Dataset entries:
···

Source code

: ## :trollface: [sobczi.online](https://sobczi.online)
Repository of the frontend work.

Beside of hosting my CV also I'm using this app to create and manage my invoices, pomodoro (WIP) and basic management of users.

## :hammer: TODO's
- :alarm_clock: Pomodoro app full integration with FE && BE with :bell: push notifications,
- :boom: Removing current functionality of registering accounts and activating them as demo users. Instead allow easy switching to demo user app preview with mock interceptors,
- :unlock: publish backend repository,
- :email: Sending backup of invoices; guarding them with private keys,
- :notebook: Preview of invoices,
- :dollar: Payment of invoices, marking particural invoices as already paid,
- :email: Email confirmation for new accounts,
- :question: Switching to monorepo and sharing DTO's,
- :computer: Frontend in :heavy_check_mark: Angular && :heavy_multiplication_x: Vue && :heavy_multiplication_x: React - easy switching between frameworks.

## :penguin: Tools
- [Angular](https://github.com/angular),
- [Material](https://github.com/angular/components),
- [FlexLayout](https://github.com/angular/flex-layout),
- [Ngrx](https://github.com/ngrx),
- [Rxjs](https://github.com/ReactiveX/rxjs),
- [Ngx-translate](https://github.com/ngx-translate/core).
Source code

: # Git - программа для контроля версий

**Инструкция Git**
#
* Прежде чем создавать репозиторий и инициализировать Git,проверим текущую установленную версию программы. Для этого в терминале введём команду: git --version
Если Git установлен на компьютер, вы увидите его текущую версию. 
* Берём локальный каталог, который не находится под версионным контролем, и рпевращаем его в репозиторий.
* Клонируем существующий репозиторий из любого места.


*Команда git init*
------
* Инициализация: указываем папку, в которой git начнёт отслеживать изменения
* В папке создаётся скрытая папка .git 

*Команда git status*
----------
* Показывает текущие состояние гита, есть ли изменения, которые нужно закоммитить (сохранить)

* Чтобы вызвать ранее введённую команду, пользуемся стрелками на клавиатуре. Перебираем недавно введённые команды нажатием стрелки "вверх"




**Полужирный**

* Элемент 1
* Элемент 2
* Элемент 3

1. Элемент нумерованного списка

···

## Exercise prompt:
Would you copy every line of the entries that includes the word "them"?

## Task answer:
- :boom: Removing current functionality of registering accounts and activating them as demo users. Instead allow easy switching to demo user app preview with mock interceptors,
- :email: Sending backup of invoices; guarding them with private keys,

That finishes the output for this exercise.